John Brown viewed the raid on Harper’s Ferry as a strategically important, if not to say determinant point in the war against the ruling regime and supporters of slavery. The main goal of the raid on Harper’s Ferry was the arsenal which John Brown expected to use to arm his troops and newcomers. To put it more precisely, he expected that former slaves or liberated slaves would join the army and they would help guerillas to defeat the regular army and militia. Obviously, to create a large and powerful army, John Brown needed weapon which he supposed to find in Harper’s Ferry. Thus, taking the arsenal was a short-term goal, while the use of the arsenal to create a large army with the help of which he could win the war was his long-run goal.
Petersburg, Virginia Daily Express did not support John Brown’s raid on Harper’s Ferry. In fact, this attack was not understood by media as well as by the American society at large. His abolitionist ideas were supported neither by media nor by the majority of the population. At the same time, Petersburg, Virginia Express viewed the attack on Harper’s Ferry as an attempt to overthrow the government and to rebel against the people of the USA. In fact, this attack was viewed as a threat to the independence of the USA. Thus, media did not support John Brown and the problem was that they failed to understand his motives and goals and, what is more, media did not share his abolitionist ideas.
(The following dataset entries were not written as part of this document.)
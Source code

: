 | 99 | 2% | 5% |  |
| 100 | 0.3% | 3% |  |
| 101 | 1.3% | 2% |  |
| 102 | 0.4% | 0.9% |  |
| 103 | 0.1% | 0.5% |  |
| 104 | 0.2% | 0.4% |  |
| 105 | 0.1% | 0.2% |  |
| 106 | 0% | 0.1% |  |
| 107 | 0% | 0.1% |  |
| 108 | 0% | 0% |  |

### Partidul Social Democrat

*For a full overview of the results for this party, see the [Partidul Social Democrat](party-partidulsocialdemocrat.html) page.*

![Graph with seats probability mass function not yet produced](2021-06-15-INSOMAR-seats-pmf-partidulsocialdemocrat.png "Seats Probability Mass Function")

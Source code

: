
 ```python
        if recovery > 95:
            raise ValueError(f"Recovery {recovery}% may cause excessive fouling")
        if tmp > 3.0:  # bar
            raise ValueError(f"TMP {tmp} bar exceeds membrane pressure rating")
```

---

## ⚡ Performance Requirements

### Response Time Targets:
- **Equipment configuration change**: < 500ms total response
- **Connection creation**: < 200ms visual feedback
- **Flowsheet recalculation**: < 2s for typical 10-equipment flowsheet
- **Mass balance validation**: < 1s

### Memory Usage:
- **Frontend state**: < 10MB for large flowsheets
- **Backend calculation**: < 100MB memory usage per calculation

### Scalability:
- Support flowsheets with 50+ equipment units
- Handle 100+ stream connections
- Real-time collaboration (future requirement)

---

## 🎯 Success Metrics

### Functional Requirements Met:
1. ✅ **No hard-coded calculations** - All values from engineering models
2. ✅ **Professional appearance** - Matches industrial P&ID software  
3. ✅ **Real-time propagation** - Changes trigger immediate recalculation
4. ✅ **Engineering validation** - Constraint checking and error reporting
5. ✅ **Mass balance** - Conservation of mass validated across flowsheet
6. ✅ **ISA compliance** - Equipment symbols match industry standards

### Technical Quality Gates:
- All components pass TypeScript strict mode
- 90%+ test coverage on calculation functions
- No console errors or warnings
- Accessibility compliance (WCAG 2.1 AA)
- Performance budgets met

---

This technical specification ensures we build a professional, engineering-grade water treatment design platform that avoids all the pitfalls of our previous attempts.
Nevertheless, the progressive part of American society perfectly understood the ultimate goal of John Brown’s raid on Harper’s Ferry and the goal of the guerilla war. In this respect, it is worth mentioning David Thoreau who actually supported and justified the attack headed by John Brown on Harper’s Ferry. The goal of the attack and ideas of John Brown were close to ideas of David Thoreau, although the latter was not as radical in his views as John Brown. David Thoreau believed that people should have natural rights, while slavery oppressed rights of slaves. Therefore, the idea of the liberation of salves was supported by David Thoreau and the revolutionary action of John Brown could be justified by the ends he expected to meet.
Thus, John Brown was an extremely controversial figure in American history. On the one hand, he was an ardent abolitionist who sacrificed his life for the sake of liberation of slaves and abolition of slavery. On the other hand, his radicalism and methods of his struggle made him a subject of severe criticism to the extent that he is viewed by many as the father of American terrorism. In actuality, it is hardly possible to idealize this person, but it would be wrong to stigmatize and condemn him as a terrorist. In fact, he made a great contribution to the abolition of slavery and democratization of American society. However, the methods he used were radical, but they were essential at the epoch to make people confident that the situation could not remain unchanged forever and that there is the power in the country that is ready to change the social order and put the end to slavery. Hence, John Brown was a precursor of the Civil War, but his methods and ideas proved to be too radical for the time being because society was unprepared to the revolution. In fact, if he started his revolution a few decades later, he would definitely become a national hero.